=== Instructions for the task ===
For the material below, output exactly the span from the line with "### Running the iOS application" to the line with "### Configure the API server", including both, and nothing besides.

=== Records supplied ===
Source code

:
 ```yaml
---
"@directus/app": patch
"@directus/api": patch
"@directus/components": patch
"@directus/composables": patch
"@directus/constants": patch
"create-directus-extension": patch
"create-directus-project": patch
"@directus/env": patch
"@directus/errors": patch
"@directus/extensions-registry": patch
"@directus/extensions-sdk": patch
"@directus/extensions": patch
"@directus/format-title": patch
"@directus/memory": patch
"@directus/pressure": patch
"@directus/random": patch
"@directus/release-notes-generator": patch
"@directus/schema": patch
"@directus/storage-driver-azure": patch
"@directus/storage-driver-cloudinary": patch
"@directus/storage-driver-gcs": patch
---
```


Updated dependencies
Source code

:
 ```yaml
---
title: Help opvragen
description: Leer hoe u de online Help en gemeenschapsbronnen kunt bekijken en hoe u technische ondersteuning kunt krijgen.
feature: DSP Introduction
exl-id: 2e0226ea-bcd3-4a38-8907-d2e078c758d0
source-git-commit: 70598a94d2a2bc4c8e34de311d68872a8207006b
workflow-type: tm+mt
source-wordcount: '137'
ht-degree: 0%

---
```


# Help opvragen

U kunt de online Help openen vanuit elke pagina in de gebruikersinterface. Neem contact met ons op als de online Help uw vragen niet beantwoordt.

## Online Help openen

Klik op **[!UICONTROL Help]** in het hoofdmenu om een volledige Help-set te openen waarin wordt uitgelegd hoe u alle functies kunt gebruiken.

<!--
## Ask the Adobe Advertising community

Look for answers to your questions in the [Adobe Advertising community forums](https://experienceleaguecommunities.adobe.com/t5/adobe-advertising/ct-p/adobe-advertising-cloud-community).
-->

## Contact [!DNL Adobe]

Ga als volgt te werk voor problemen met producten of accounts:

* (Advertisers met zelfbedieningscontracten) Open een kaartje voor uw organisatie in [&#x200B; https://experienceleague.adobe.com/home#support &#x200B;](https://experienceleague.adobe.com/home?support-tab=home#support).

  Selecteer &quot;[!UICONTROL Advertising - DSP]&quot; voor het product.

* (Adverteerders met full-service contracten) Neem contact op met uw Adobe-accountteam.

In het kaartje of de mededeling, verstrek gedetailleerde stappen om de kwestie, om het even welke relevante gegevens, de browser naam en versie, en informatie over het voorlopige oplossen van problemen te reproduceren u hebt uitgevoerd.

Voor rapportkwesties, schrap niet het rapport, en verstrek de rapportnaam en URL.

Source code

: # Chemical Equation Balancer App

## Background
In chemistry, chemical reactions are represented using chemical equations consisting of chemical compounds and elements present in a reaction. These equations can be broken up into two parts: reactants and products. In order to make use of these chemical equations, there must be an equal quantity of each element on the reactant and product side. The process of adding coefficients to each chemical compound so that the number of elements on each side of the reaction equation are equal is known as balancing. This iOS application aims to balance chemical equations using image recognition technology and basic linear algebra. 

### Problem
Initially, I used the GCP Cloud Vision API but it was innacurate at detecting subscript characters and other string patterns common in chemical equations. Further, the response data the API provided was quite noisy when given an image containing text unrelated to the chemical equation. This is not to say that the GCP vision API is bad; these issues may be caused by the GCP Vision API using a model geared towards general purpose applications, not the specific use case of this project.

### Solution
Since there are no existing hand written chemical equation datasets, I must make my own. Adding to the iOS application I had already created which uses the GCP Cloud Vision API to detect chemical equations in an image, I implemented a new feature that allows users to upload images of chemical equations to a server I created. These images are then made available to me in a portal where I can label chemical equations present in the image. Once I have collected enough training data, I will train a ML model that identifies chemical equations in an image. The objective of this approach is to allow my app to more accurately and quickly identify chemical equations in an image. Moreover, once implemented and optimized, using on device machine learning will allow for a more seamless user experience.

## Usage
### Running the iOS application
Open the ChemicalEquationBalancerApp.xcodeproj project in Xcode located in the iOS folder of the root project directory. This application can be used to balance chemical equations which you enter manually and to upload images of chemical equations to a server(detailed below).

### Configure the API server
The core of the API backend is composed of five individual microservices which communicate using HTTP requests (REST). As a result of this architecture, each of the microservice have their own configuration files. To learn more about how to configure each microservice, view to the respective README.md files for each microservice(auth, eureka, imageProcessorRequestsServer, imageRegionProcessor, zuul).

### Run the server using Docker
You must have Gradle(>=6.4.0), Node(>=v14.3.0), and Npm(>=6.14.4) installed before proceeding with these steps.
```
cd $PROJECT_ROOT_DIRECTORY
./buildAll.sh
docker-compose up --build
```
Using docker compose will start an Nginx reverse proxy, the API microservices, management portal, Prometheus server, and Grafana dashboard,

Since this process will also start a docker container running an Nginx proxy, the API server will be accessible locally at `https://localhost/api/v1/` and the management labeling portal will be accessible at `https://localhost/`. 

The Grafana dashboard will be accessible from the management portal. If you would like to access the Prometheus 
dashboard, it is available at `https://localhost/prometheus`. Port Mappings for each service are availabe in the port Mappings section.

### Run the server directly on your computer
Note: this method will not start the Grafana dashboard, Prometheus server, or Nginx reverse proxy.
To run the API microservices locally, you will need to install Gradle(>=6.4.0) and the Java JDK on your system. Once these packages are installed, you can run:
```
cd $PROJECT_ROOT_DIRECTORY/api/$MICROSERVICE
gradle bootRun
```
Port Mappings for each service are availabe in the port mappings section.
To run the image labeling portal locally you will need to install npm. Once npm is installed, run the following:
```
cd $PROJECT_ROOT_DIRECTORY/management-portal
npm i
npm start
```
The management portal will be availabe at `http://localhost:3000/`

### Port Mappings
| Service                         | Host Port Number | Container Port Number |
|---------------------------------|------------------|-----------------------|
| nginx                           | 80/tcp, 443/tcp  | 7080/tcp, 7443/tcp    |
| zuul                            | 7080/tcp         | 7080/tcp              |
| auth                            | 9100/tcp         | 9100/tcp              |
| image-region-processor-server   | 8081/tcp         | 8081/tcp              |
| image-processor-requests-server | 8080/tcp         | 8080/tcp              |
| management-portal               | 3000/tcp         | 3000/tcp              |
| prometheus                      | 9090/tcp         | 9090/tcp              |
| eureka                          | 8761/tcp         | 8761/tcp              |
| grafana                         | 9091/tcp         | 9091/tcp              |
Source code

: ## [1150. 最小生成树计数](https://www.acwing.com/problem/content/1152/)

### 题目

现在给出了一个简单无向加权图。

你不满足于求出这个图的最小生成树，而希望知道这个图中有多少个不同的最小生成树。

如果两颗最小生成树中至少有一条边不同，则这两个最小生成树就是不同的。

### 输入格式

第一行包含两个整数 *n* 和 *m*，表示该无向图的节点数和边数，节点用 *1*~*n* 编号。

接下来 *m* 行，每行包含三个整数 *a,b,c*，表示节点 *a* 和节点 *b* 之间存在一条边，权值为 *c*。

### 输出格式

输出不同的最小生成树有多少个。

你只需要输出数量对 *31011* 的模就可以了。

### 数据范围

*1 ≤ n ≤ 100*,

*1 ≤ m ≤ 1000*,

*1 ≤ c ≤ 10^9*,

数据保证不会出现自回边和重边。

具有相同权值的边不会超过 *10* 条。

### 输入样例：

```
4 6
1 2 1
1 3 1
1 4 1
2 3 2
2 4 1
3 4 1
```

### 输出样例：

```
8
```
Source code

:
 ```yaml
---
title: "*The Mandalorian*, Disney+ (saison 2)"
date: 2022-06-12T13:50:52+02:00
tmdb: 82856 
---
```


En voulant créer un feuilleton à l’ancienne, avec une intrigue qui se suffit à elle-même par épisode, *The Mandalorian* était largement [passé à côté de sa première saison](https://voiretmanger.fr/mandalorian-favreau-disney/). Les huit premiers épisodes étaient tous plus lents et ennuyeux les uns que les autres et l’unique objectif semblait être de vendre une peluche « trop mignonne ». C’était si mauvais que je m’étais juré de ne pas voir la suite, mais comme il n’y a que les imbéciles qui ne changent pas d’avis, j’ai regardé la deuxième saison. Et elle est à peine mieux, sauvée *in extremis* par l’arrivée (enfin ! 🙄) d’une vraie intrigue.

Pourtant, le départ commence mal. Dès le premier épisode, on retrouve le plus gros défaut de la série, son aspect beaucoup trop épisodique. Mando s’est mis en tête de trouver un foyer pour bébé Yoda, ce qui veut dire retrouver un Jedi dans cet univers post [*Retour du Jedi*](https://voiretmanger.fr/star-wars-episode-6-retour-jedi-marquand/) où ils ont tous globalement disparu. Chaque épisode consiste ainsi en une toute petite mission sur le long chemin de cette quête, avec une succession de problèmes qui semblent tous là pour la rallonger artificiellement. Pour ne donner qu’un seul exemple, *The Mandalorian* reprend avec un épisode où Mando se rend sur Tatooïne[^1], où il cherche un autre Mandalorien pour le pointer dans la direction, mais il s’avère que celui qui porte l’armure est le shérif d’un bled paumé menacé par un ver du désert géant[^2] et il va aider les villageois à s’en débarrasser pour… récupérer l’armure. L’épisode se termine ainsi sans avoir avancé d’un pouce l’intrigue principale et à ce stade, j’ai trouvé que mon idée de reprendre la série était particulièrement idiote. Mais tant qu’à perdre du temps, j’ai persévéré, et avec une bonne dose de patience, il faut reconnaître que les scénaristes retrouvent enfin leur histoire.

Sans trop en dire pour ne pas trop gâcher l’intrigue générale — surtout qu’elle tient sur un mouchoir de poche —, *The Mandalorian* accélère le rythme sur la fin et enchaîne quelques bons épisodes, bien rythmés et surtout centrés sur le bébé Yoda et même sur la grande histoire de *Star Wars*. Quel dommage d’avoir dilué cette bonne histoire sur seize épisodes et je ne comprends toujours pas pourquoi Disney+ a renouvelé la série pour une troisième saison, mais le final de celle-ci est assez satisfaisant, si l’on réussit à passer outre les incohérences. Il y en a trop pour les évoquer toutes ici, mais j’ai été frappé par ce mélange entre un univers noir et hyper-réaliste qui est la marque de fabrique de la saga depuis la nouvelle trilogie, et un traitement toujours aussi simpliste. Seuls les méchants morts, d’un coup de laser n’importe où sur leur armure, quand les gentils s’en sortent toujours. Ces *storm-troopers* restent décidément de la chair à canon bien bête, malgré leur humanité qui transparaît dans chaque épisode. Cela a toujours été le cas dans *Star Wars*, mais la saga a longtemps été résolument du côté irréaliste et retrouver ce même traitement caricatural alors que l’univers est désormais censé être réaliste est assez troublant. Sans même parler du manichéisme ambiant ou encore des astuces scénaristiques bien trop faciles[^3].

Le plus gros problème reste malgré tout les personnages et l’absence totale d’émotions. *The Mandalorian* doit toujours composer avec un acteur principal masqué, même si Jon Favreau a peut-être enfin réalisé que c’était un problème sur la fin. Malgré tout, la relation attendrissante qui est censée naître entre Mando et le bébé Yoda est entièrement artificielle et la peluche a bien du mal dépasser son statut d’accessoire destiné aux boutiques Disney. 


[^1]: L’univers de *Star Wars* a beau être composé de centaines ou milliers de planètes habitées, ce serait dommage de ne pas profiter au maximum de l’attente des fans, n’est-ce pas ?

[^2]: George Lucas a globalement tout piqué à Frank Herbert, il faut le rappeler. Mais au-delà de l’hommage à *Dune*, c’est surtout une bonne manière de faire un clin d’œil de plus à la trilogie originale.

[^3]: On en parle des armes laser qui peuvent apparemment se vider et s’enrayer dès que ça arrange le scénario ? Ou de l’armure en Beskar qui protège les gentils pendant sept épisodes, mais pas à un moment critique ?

=== Result ===
### Running the iOS application
Open the ChemicalEquationBalancerApp.xcodeproj project in Xcode located in the iOS folder of the root project directory. This application can be used to balance chemical equations which you enter manually and to upload images of chemical equations to a server(detailed below).

### Configure the API server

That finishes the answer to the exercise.